DATA FOR THIS TASK
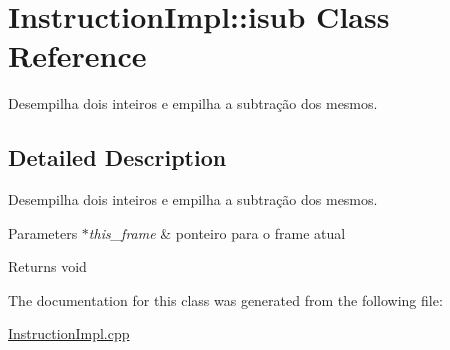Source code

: \hypertarget{class_instruction_impl_1_1isub}{}\section{Instruction\+Impl\+:\+:isub Class Reference}
\label{class_instruction_impl_1_1isub}


Desempilha dois inteiros e empilha a subtração dos mesmos.  




\subsection{Detailed Description}
Desempilha dois inteiros e empilha a subtração dos mesmos. 


\begin{DoxyParams}{Parameters}
{\em $\ast$this\+\_\+frame} & ponteiro para o frame atual \\
\hline
\end{DoxyParams}
\begin{DoxyReturn}{Returns}
void 
\end{DoxyReturn}


The documentation for this class was generated from the following file\+:\begin{DoxyCompactItemize}
\item 
\hyperlink{_instruction_impl_8cpp}{Instruction\+Impl.\+cpp}\end{DoxyCompactItemize}

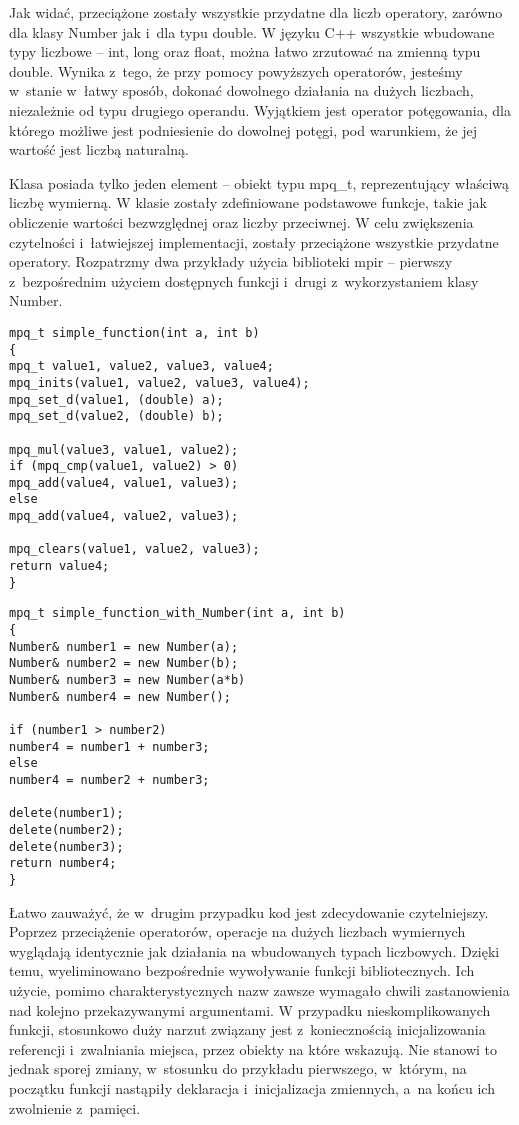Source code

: Jak widać, przeciążone zostały wszystkie przydatne dla liczb operatory, zarówno dla klasy Number jak i~dla typu double. W języku C++ wszystkie wbudowane typy liczbowe -- int, long oraz float, można łatwo zrzutować na zmienną typu double. Wynika z~tego, że przy pomocy powyższych operatorów, jesteśmy w~stanie w~łatwy sposób, dokonać dowolnego działania na dużych liczbach, niezależnie od typu drugiego operandu. Wyjątkiem jest operator potęgowania, dla którego możliwe jest podniesienie do dowolnej potęgi, pod warunkiem, że jej wartość jest liczbą naturalną.

Klasa posiada tylko jeden element – obiekt typu mpq\_t, reprezentujący właściwą liczbę wymierną. W klasie zostały zdefiniowane podstawowe funkcje, takie jak obliczenie wartości bezwzględnej oraz liczby przeciwnej. W celu zwiększenia czytelności i~łatwiejszej implementacji, zostały przeciążone wszystkie przydatne operatory. Rozpatrzmy dwa przykłady użycia biblioteki mpir – pierwszy z~bezpośrednim użyciem dostępnych funkcji i~drugi z~wykorzystaniem klasy Number.

\begin{lstlisting}
mpq_t simple_function(int a, int b)
{
mpq_t value1, value2, value3, value4;
mpq_inits(value1, value2, value3, value4);
mpq_set_d(value1, (double) a);
mpq_set_d(value2, (double) b);

mpq_mul(value3, value1, value2);
if (mpq_cmp(value1, value2) > 0)
mpq_add(value4, value1, value3);
else
mpq_add(value4, value2, value3);

mpq_clears(value1, value2, value3);
return value4;
}
\end{lstlisting}

\begin{lstlisting}
mpq_t simple_function_with_Number(int a, int b)
{
Number& number1 = new Number(a);
Number& number2 = new Number(b);
Number& number3 = new Number(a*b)
Number& number4 = new Number();

if (number1 > number2)
number4 = number1 + number3;
else
number4 = number2 + number3;

delete(number1);
delete(number2);
delete(number3);
return number4;
}
\end{lstlisting}

Łatwo zauważyć, że w~drugim przypadku kod jest zdecydowanie czytelniejszy. Poprzez przeciążenie operatorów, operacje na dużych liczbach wymiernych wyglądają identycznie jak działania na wbudowanych typach liczbowych. Dzięki temu, wyeliminowano bezpośrednie wywoływanie funkcji bibliotecznych. Ich użycie, pomimo charakterystycznych nazw zawsze wymagało chwili zastanowienia nad kolejno przekazywanymi argumentami. W przypadku nieskomplikowanych funkcji, stosunkowo duży narzut związany jest z~koniecznością inicjalizowania referencji i~zwalniania miejsca, przez obiekty na które wskazują. Nie stanowi to jednak sporej zmiany, w~stosunku do przykładu pierwszego, w~którym, na początku funkcji nastąpiły deklaracja i~inicjalizacja zmiennych, a~na końcu ich zwolnienie z~pamięci.

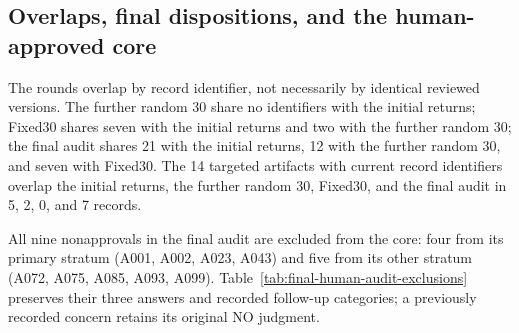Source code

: \subsection{Overlaps, final dispositions, and the human-approved core}
\label{app:core-selection}
The rounds overlap by record identifier, not necessarily by identical reviewed versions. The further random 30 share no identifiers with the initial returns; Fixed30 shares seven with the initial returns and two with the further random 30; the final audit shares 21 with the initial returns, 12 with the further random 30, and seven with Fixed30. The 14 targeted artifacts with current record identifiers overlap the initial returns, the further random 30, Fixed30, and the final audit in 5, 2, 0, and 7 records.

All nine nonapprovals in the final audit are excluded from the core: four from its primary stratum (A001, A002, A023, A043) and five from its other stratum (A072, A075, A085, A093, A099). Table~\ref{tab:final-human-audit-exclusions} preserves their three answers and recorded follow-up categories; a previously recorded concern retains its original NO judgment.

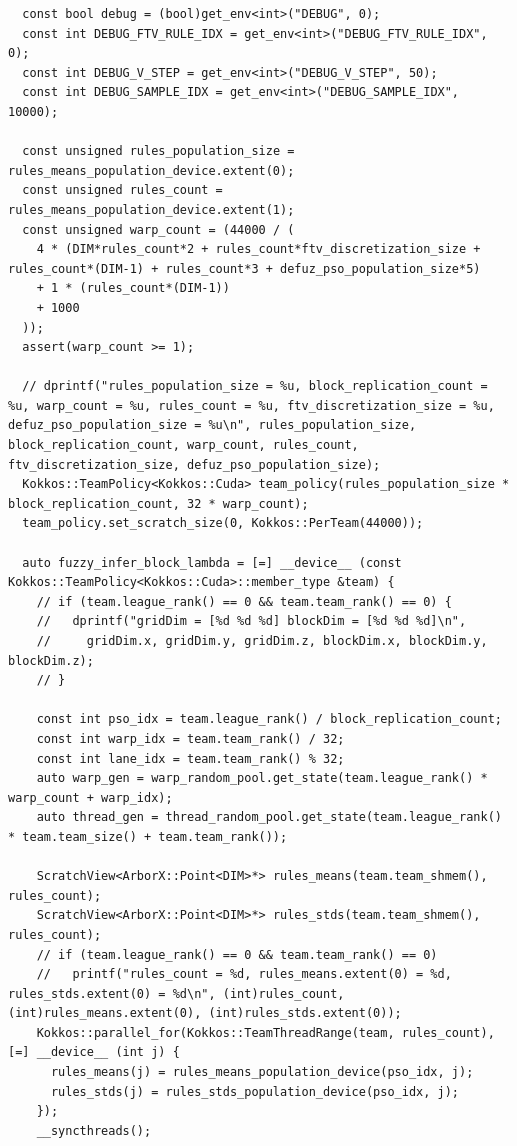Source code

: \begin{verbatim}
  const bool debug = (bool)get_env<int>("DEBUG", 0);
  const int DEBUG_FTV_RULE_IDX = get_env<int>("DEBUG_FTV_RULE_IDX", 0);
  const int DEBUG_V_STEP = get_env<int>("DEBUG_V_STEP", 50);
  const int DEBUG_SAMPLE_IDX = get_env<int>("DEBUG_SAMPLE_IDX", 10000);

  const unsigned rules_population_size = rules_means_population_device.extent(0);
  const unsigned rules_count = rules_means_population_device.extent(1);
  const unsigned warp_count = (44000 / (
    4 * (DIM*rules_count*2 + rules_count*ftv_discretization_size + rules_count*(DIM-1) + rules_count*3 + defuz_pso_population_size*5)
    + 1 * (rules_count*(DIM-1))
    + 1000
  ));
  assert(warp_count >= 1);

  // dprintf("rules_population_size = %u, block_replication_count = %u, warp_count = %u, rules_count = %u, ftv_discretization_size = %u, defuz_pso_population_size = %u\n", rules_population_size, block_replication_count, warp_count, rules_count, ftv_discretization_size, defuz_pso_population_size);
  Kokkos::TeamPolicy<Kokkos::Cuda> team_policy(rules_population_size * block_replication_count, 32 * warp_count);
  team_policy.set_scratch_size(0, Kokkos::PerTeam(44000));

  auto fuzzy_infer_block_lambda = [=] __device__ (const Kokkos::TeamPolicy<Kokkos::Cuda>::member_type &team) {
    // if (team.league_rank() == 0 && team.team_rank() == 0) {
    //   dprintf("gridDim = [%d %d %d] blockDim = [%d %d %d]\n",
    //     gridDim.x, gridDim.y, gridDim.z, blockDim.x, blockDim.y, blockDim.z);
    // }

    const int pso_idx = team.league_rank() / block_replication_count;
    const int warp_idx = team.team_rank() / 32;
    const int lane_idx = team.team_rank() % 32;
    auto warp_gen = warp_random_pool.get_state(team.league_rank() * warp_count + warp_idx);
    auto thread_gen = thread_random_pool.get_state(team.league_rank() * team.team_size() + team.team_rank());

    ScratchView<ArborX::Point<DIM>*> rules_means(team.team_shmem(), rules_count);
    ScratchView<ArborX::Point<DIM>*> rules_stds(team.team_shmem(), rules_count);
    // if (team.league_rank() == 0 && team.team_rank() == 0)
    //   printf("rules_count = %d, rules_means.extent(0) = %d, rules_stds.extent(0) = %d\n", (int)rules_count, (int)rules_means.extent(0), (int)rules_stds.extent(0));
    Kokkos::parallel_for(Kokkos::TeamThreadRange(team, rules_count), [=] __device__ (int j) {
      rules_means(j) = rules_means_population_device(pso_idx, j);
      rules_stds(j) = rules_stds_population_device(pso_idx, j);
    });
    __syncthreads();


\end{verbatim}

WORK ORDER
In the copy, each entry above must match exactly, and no picture may be carried over.

ANSWER SECTION
Source code

: \hypertarget{class_instruction_impl_1_1isub}{}\section{Instruction\+Impl\+:\+:isub Class Reference}
\label{class_instruction_impl_1_1isub}


Desempilha dois inteiros e empilha a subtração dos mesmos.  




\subsection{Detailed Description}
Desempilha dois inteiros e empilha a subtração dos mesmos. 


\begin{DoxyParams}{Parameters}
{\em $\ast$this\+\_\+frame} & ponteiro para o frame atual \\
\hline
\end{DoxyParams}
\begin{DoxyReturn}{Returns}
void 
\end{DoxyReturn}


The documentation for this class was generated from the following file\+:\begin{DoxyCompactItemize}
\item 
\hyperlink{_instruction_impl_8cpp}{Instruction\+Impl.\+cpp}\end{DoxyCompactItemize}

Source code

: Jak widać, przeciążone zostały wszystkie przydatne dla liczb operatory, zarówno dla klasy Number jak i~dla typu double. W języku C++ wszystkie wbudowane typy liczbowe -- int, long oraz float, można łatwo zrzutować na zmienną typu double. Wynika z~tego, że przy pomocy powyższych operatorów, jesteśmy w~stanie w~łatwy sposób, dokonać dowolnego działania na dużych liczbach, niezależnie od typu drugiego operandu. Wyjątkiem jest operator potęgowania, dla którego możliwe jest podniesienie do dowolnej potęgi, pod warunkiem, że jej wartość jest liczbą naturalną.

Klasa posiada tylko jeden element – obiekt typu mpq\_t, reprezentujący właściwą liczbę wymierną. W klasie zostały zdefiniowane podstawowe funkcje, takie jak obliczenie wartości bezwzględnej oraz liczby przeciwnej. W celu zwiększenia czytelności i~łatwiejszej implementacji, zostały przeciążone wszystkie przydatne operatory. Rozpatrzmy dwa przykłady użycia biblioteki mpir – pierwszy z~bezpośrednim użyciem dostępnych funkcji i~drugi z~wykorzystaniem klasy Number.

\begin{lstlisting}
mpq_t simple_function(int a, int b)
{
mpq_t value1, value2, value3, value4;
mpq_inits(value1, value2, value3, value4);
mpq_set_d(value1, (double) a);
mpq_set_d(value2, (double) b);

mpq_mul(value3, value1, value2);
if (mpq_cmp(value1, value2) > 0)
mpq_add(value4, value1, value3);
else
mpq_add(value4, value2, value3);

mpq_clears(value1, value2, value3);
return value4;
}
\end{lstlisting}

\begin{lstlisting}
mpq_t simple_function_with_Number(int a, int b)
{
Number& number1 = new Number(a);
Number& number2 = new Number(b);
Number& number3 = new Number(a*b)
Number& number4 = new Number();

if (number1 > number2)
number4 = number1 + number3;
else
number4 = number2 + number3;

delete(number1);
delete(number2);
delete(number3);
return number4;
}
\end{lstlisting}

Łatwo zauważyć, że w~drugim przypadku kod jest zdecydowanie czytelniejszy. Poprzez przeciążenie operatorów, operacje na dużych liczbach wymiernych wyglądają identycznie jak działania na wbudowanych typach liczbowych. Dzięki temu, wyeliminowano bezpośrednie wywoływanie funkcji bibliotecznych. Ich użycie, pomimo charakterystycznych nazw zawsze wymagało chwili zastanowienia nad kolejno przekazywanymi argumentami. W przypadku nieskomplikowanych funkcji, stosunkowo duży narzut związany jest z~koniecznością inicjalizowania referencji i~zwalniania miejsca, przez obiekty na które wskazują. Nie stanowi to jednak sporej zmiany, w~stosunku do przykładu pierwszego, w~którym, na początku funkcji nastąpiły deklaracja i~inicjalizacja zmiennych, a~na końcu ich zwolnienie z~pamięci.

Source code

: \subsection{Overlaps, final dispositions, and the human-approved core}
\label{app:core-selection}
The rounds overlap by record identifier, not necessarily by identical reviewed versions. The further random 30 share no identifiers with the initial returns; Fixed30 shares seven with the initial returns and two with the further random 30; the final audit shares 21 with the initial returns, 12 with the further random 30, and seven with Fixed30. The 14 targeted artifacts with current record identifiers overlap the initial returns, the further random 30, Fixed30, and the final audit in 5, 2, 0, and 7 records.

All nine nonapprovals in the final audit are excluded from the core: four from its primary stratum (A001, A002, A023, A043) and five from its other stratum (A072, A075, A085, A093, A099). Table~\ref{tab:final-human-audit-exclusions} preserves their three answers and recorded follow-up categories; a previously recorded concern retains its original NO judgment.

Source code

: \begin{verbatim}
  const bool debug = (bool)get_env<int>("DEBUG", 0);
  const int DEBUG_FTV_RULE_IDX = get_env<int>("DEBUG_FTV_RULE_IDX", 0);
  const int DEBUG_V_STEP = get_env<int>("DEBUG_V_STEP", 50);
  const int DEBUG_SAMPLE_IDX = get_env<int>("DEBUG_SAMPLE_IDX", 10000);

  const unsigned rules_population_size = rules_means_population_device.extent(0);
  const unsigned rules_count = rules_means_population_device.extent(1);
  const unsigned warp_count = (44000 / (
    4 * (DIM*rules_count*2 + rules_count*ftv_discretization_size + rules_count*(DIM-1) + rules_count*3 + defuz_pso_population_size*5)
    + 1 * (rules_count*(DIM-1))
    + 1000
  ));
  assert(warp_count >= 1);

  // dprintf("rules_population_size = %u, block_replication_count = %u, warp_count = %u, rules_count = %u, ftv_discretization_size = %u, defuz_pso_population_size = %u\n", rules_population_size, block_replication_count, warp_count, rules_count, ftv_discretization_size, defuz_pso_population_size);
  Kokkos::TeamPolicy<Kokkos::Cuda> team_policy(rules_population_size * block_replication_count, 32 * warp_count);
  team_policy.set_scratch_size(0, Kokkos::PerTeam(44000));

  auto fuzzy_infer_block_lambda = [=] __device__ (const Kokkos::TeamPolicy<Kokkos::Cuda>::member_type &team) {
    // if (team.league_rank() == 0 && team.team_rank() == 0) {
    //   dprintf("gridDim = [%d %d %d] blockDim = [%d %d %d]\n",
    //     gridDim.x, gridDim.y, gridDim.z, blockDim.x, blockDim.y, blockDim.z);
    // }

    const int pso_idx = team.league_rank() / block_replication_count;
    const int warp_idx = team.team_rank() / 32;
    const int lane_idx = team.team_rank() % 32;
    auto warp_gen = warp_random_pool.get_state(team.league_rank() * warp_count + warp_idx);
    auto thread_gen = thread_random_pool.get_state(team.league_rank() * team.team_size() + team.team_rank());

    ScratchView<ArborX::Point<DIM>*> rules_means(team.team_shmem(), rules_count);
    ScratchView<ArborX::Point<DIM>*> rules_stds(team.team_shmem(), rules_count);
    // if (team.league_rank() == 0 && team.team_rank() == 0)
    //   printf("rules_count = %d, rules_means.extent(0) = %d, rules_stds.extent(0) = %d\n", (int)rules_count, (int)rules_means.extent(0), (int)rules_stds.extent(0));
    Kokkos::parallel_for(Kokkos::TeamThreadRange(team, rules_count), [=] __device__ (int j) {
      rules_means(j) = rules_means_population_device(pso_idx, j);
      rules_stds(j) = rules_stds_population_device(pso_idx, j);
    });
    __syncthreads();


\end{verbatim}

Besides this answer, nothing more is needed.